HUNTER: Next media star could be just around the corner
DAVID HUNTER, firstname.lastname@example.org
Posted: Wednesday, January 16, 2013 12:00 am
For a long time, Middle Tennessee State University has been known for having one of the best electronic mass communication programs in the nation.
The program has always prided itself on being on the cutting edge in preparing students for this field. University officals are hoping to continue this tradition with a new media hub, the Center for Innovation in Media. The center opened in April 2012, bringing together all of the different campus media outlets into one.
In 2001, I decided stay home for college because of this tremendous program. During the next five years, I had the chance to learn a great deal about the business of print and broadcast media by helping out at Sidelines, the editorially independent student-run newspaper, and MTTV.
Since graduating in 2006, the media world has changed a great deal.
Today, in order to get a journalism job, you have to be well rounded in print, online formats and video.
“By the time they get their degree, they will not be one-trick ponies, instead they will be carpenters with a lot of tools,”said Stephan Foust, director of the Center for Innovation in Media.
Since it opened, hundreds of electronic media and journalism students have spent time inside the center working on stories for all of the MTSU media outlets.
The difference between now and then is each of the outlets – Sidelines, WMTS, MT10, etc. – are working as one group in the same building.
In previous years, all of the different outlets were separated throughout campus and worked a part from each other.
For sophomore broadcast journalism major Justin Beasley, he said it has been a big help to have everything together under one roof.
“The center is everything an aspiring journalist could ask for,” Beasley said. “Working with three organizations, I have learned how the same story is told in different ways throughout different platforms. At the end of the day, I’ve grown to be a better journalist through hands-on experience, more so than I ever will in the classroom.
“The classroom meets the same time every week. Out in the real world, it’s the articles I’ve stayed up till midnight to finish, the news scripts I’ve read hundreds of times, and the connections I’ve made on press row that will benefit me when applying for a job.”
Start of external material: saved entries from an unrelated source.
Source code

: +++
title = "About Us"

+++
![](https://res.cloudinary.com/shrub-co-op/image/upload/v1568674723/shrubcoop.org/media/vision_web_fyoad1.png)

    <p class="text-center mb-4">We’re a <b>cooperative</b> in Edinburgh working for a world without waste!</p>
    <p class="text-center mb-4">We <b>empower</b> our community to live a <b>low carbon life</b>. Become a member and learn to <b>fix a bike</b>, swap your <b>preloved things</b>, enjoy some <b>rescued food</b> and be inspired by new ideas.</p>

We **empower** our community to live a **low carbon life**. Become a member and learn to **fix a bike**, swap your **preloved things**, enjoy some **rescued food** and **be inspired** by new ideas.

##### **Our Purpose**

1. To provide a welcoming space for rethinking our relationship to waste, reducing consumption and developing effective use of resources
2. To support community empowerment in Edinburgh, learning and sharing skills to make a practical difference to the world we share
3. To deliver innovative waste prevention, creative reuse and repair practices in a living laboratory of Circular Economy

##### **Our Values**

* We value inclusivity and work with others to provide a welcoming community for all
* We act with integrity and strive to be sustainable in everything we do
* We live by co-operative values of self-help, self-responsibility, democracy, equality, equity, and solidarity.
Senior Michael Jenkins said he believes the working relationship between all of the outlets has improved since the center opened.
“The communication has been the big part,” said Jenkins, who is the programming manager for MT10. “We have a friendly environment, instead of being isolated like in the past.”
The center has a couple of television studios, two radio stations, a newsroom and houses the school’s record company, Match Records.
However, most of the action takes place in an enclosed area nicknamed, “The Egg,” because of its oval shape.
The Egg is where all of the production takes place for the various media outlets. All 24 I-Macs inside the area have the entire latest program, which are used for production purposes.
A shining example of everyone working together came during this past November for the presidential election.
It was the biggest undertaking electronic media students have taken to cover an event of this prestige.
The planning started a few months beforehand, but a day before the event, the unthinkable happened. A rodent got into an electric grid and knocked the power out across campus. So, the entire media staff had to go to Plan B because they still had a job to do the following day.
“You’ve got expectations to meet, and you’ve still got to produce the journalism,” Foust said.
Those plans included a viewing party inside the new Student Union Building, complete with a television set, a three-hour radio show, and working on a 24-page Sidelines issue, which came out the next day.
Luckily, the power was fixed, and the center did not have to use Plan B after all.
Officials said they believed the situation brought the students closer together and greatly improved the working environment.
“It was inspiring to see students take the ball and run with it in an adverse situation,” said Ben Scheffler, an executive aide in the Center for Innovation in Media.
As a proud alumnus, it is wonderful to see how far the program has grown. We might just see the next media star right here in town.